As we were saying, at the beginning of the relationship with the children of your partner you should keep away from the role of father or mother trying not to impose your opinions . This can make you feel a little "isolated", but you must understand that it is the parents who have to decide about their children. On the other hand it is important that your partner helps you to have a place within the family, your place in this case is that you are the "new" partner of your father / mother. Show yourself natural and eager to collaborate and help but not overwhelm.

It is essential to create a climate of trust, empathy and complicity.

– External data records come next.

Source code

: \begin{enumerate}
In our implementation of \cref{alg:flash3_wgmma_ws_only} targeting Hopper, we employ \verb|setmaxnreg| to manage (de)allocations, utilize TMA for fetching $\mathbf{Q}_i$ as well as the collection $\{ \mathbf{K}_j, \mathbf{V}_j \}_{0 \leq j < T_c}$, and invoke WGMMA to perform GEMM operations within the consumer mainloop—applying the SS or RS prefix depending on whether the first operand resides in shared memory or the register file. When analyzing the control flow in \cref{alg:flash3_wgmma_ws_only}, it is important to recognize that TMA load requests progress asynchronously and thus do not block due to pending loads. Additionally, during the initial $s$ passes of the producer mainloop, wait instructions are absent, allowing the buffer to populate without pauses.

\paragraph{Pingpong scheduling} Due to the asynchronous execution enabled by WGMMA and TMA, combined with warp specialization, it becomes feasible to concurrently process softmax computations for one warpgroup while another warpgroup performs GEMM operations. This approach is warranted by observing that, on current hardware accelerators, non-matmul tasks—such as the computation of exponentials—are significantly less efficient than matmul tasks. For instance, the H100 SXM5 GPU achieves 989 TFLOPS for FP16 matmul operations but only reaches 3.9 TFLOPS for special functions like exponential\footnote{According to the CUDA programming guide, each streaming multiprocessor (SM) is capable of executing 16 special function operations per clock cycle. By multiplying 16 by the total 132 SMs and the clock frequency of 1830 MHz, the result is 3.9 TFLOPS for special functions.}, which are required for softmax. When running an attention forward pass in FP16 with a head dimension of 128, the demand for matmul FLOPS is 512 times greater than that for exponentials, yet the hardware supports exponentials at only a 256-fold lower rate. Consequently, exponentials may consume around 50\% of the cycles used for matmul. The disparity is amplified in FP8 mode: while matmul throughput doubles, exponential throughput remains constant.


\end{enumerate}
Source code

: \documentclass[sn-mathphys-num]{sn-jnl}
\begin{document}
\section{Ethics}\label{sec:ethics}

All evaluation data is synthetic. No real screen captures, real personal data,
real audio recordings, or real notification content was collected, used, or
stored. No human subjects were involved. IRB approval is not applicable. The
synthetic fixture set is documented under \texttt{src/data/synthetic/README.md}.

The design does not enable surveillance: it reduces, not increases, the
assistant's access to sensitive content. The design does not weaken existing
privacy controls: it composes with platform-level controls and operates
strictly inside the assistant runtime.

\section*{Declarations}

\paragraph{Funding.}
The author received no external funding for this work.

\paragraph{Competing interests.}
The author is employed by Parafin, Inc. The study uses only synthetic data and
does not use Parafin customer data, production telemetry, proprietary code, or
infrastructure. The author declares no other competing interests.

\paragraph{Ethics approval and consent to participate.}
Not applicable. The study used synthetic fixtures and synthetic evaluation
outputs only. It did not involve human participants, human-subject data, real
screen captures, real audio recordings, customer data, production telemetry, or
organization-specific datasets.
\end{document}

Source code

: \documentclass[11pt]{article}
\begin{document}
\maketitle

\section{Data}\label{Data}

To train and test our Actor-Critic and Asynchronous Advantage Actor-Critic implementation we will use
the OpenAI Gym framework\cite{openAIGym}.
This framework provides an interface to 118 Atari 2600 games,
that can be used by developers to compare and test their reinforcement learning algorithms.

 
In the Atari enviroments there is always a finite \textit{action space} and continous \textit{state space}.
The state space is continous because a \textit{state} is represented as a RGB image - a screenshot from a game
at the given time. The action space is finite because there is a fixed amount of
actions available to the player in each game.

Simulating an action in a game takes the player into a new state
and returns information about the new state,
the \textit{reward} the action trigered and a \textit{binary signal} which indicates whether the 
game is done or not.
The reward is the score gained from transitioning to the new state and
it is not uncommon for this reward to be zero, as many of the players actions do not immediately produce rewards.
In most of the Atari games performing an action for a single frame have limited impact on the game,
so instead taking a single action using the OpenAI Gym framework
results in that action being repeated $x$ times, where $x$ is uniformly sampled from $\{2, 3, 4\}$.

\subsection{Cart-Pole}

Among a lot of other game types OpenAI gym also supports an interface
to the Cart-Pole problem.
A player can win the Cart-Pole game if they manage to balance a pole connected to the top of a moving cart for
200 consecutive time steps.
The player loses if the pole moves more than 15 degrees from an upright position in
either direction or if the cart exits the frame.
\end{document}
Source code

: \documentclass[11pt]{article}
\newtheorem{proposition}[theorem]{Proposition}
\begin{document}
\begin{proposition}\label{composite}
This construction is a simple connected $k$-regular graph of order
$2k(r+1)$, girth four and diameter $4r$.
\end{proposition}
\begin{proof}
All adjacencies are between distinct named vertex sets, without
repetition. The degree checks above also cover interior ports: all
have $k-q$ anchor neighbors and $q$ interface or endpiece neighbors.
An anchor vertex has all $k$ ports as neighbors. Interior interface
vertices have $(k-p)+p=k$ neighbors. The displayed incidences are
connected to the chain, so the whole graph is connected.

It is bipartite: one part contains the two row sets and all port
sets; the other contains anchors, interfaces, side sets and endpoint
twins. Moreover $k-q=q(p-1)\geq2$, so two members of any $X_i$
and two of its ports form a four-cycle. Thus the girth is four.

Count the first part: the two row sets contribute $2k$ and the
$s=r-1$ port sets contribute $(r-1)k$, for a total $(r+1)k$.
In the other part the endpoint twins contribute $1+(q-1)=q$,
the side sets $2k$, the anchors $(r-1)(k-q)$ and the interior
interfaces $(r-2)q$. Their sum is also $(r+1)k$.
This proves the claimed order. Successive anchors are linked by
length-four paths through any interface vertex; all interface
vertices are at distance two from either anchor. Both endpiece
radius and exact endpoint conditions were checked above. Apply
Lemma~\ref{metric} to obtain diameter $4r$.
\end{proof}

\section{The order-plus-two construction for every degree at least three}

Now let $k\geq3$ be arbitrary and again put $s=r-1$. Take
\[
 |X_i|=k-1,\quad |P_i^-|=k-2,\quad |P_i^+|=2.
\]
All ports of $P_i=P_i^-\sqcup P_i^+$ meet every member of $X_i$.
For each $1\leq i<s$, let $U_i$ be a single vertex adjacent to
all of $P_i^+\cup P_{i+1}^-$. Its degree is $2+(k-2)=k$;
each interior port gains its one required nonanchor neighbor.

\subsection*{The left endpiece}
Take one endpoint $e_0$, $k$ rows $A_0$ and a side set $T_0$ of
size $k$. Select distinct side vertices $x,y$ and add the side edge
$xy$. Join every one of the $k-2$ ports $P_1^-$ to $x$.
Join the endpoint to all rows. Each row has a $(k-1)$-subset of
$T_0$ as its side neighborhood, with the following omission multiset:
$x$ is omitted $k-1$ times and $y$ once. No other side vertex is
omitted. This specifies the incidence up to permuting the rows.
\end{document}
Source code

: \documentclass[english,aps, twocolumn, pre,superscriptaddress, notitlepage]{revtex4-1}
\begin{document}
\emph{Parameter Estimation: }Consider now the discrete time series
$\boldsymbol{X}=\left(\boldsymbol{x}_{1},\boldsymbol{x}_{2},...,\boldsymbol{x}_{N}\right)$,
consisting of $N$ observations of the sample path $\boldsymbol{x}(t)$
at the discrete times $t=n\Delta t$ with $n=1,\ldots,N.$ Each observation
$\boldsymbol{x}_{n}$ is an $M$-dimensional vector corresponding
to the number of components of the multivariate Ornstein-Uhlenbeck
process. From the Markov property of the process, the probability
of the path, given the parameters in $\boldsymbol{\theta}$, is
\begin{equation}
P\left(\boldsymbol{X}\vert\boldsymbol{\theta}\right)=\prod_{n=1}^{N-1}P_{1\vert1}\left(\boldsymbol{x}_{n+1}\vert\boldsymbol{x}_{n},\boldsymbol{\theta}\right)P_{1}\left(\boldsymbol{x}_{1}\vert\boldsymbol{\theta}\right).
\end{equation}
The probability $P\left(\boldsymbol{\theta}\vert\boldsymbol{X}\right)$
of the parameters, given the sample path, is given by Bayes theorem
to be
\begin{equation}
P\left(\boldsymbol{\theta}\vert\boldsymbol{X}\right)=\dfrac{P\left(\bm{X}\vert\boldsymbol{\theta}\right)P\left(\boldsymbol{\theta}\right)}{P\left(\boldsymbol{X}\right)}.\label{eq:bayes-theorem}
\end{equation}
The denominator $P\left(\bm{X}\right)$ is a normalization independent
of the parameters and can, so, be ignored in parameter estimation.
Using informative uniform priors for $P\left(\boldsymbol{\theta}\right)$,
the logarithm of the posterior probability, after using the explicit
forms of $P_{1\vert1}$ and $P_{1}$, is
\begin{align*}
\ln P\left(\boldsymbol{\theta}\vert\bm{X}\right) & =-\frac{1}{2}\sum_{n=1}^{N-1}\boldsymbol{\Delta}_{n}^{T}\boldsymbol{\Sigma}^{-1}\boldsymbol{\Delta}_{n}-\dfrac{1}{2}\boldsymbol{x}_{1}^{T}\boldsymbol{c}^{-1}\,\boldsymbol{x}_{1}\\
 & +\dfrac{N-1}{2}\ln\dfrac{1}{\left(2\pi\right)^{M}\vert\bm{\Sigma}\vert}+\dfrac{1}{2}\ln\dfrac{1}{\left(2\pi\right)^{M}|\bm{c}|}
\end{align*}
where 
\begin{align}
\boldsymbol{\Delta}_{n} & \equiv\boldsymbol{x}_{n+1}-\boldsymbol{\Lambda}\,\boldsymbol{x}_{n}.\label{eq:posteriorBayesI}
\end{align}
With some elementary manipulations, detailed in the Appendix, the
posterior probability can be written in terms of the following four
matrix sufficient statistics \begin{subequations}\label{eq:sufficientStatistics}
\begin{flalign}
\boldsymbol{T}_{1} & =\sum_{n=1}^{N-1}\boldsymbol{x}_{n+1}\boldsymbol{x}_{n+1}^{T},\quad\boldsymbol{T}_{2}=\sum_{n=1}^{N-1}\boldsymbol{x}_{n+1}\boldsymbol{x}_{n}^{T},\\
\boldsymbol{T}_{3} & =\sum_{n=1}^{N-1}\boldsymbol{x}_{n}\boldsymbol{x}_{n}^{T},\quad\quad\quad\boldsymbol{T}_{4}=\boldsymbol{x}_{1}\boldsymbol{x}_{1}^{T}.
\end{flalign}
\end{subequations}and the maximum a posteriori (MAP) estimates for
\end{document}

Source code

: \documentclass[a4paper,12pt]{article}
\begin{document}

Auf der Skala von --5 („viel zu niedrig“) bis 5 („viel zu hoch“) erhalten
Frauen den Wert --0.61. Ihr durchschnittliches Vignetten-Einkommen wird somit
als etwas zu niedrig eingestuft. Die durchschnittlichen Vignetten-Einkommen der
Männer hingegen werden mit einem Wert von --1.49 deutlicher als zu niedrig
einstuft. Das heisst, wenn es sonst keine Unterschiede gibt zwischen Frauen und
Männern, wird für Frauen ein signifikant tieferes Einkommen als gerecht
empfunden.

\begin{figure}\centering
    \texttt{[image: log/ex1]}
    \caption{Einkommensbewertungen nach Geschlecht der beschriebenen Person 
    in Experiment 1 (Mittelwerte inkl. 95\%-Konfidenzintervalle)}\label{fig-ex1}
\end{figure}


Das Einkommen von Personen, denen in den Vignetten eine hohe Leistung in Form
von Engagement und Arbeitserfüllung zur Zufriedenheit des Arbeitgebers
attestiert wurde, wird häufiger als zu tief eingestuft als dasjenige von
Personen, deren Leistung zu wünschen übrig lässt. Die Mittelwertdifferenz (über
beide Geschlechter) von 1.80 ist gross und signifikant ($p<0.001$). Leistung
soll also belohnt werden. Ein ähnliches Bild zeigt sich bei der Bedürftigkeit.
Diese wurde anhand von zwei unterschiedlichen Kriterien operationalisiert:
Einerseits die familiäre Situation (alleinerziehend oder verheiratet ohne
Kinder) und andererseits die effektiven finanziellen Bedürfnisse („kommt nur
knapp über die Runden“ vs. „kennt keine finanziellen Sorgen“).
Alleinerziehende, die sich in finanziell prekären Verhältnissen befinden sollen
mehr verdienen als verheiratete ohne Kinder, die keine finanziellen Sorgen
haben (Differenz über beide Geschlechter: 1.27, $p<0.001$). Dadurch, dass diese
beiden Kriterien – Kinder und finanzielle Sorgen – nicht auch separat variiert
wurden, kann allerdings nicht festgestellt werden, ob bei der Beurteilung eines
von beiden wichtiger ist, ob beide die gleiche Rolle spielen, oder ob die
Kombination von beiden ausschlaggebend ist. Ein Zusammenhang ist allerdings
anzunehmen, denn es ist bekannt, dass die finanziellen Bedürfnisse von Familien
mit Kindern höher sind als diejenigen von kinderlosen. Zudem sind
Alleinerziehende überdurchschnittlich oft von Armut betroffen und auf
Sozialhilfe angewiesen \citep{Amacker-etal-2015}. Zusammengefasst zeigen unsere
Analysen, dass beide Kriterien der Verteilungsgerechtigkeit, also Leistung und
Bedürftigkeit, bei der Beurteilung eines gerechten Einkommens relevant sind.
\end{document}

Look for things in common to create spaces in which you feel comfortable and keep in mind that confidence arises over time.

Once you feel that a climate of trust has been created and you become a close person for your partner's children, then you can go a little further and be someone in whom they can seek help or simply company . The new family structure will need to share experiences and experiences that will make you relax little by little, and enjoy your time together.

Keep in mind that even if you have achieved a good relationship with your partner's children, you do not have to substitute their parents, unless it is strictly necessary due to the absence of a parental role.

What to do with problem stepchildren

Patience and time. One has to have a lot of patience, each child is a world and with some it may cost more to connect, but with perseverance and a correct attitude you will promote a good relationship in which there is, above all, respect. With a change in the new family structure , each member of the family needs a period of adaptation.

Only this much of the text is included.